(Stored items)
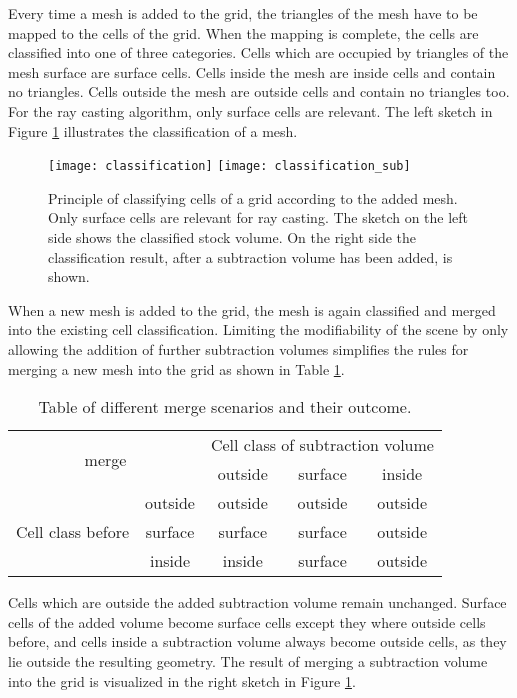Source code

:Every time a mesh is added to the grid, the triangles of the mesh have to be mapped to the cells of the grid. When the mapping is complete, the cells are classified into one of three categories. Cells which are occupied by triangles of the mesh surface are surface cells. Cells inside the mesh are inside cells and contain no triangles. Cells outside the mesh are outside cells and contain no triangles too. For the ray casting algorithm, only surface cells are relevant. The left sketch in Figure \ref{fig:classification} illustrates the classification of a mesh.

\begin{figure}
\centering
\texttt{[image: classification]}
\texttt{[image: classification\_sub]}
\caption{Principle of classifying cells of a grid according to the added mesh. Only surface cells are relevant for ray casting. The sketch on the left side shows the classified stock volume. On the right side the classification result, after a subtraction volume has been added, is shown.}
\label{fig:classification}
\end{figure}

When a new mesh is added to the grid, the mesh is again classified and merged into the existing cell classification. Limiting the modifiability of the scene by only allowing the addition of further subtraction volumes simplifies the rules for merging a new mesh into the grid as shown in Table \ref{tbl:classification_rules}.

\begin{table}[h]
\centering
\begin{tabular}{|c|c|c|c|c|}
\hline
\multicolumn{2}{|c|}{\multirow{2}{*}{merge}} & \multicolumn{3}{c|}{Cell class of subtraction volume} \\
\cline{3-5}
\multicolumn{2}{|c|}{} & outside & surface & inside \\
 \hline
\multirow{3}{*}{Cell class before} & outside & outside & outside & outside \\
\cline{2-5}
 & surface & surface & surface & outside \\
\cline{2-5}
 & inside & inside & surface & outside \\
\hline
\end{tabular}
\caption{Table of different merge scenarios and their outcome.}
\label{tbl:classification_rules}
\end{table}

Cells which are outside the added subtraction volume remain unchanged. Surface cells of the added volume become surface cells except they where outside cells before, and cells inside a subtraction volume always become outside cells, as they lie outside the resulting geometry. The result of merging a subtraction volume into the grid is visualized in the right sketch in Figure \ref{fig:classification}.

* * *

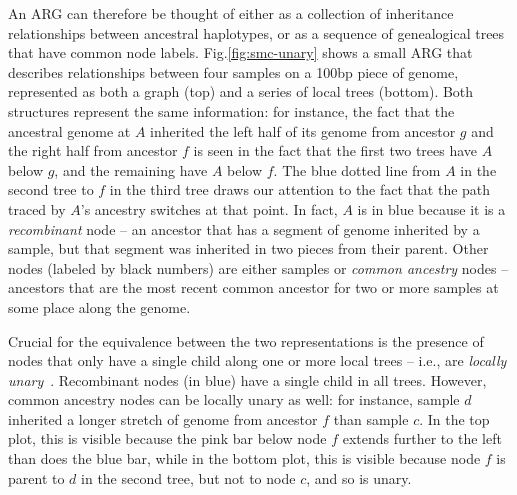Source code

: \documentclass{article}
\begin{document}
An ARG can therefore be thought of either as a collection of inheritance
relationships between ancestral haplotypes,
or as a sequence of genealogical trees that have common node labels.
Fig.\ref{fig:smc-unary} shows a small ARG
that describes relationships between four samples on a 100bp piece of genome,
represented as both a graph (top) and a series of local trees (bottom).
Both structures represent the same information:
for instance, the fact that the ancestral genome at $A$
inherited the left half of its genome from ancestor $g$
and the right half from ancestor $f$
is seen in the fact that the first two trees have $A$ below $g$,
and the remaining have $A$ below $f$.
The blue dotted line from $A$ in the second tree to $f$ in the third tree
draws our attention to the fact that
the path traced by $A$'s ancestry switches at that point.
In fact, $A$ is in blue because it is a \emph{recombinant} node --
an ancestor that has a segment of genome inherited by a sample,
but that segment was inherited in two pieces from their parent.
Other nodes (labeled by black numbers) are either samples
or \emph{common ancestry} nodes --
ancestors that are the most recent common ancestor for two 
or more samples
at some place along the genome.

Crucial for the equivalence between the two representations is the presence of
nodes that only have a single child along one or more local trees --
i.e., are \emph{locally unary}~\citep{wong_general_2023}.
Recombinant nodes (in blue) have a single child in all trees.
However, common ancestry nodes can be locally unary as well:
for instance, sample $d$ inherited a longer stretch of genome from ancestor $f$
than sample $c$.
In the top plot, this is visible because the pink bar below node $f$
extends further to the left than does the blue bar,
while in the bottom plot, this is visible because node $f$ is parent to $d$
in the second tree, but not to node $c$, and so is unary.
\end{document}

§ EXERCISE INSTRUCTIONS
Find the word "this" in the entries above. Copy every line that has it.

§ RESULT
In the top plot, this is visible because the pink bar below node $f$
while in the bottom plot, this is visible because node $f$ is parent to $d$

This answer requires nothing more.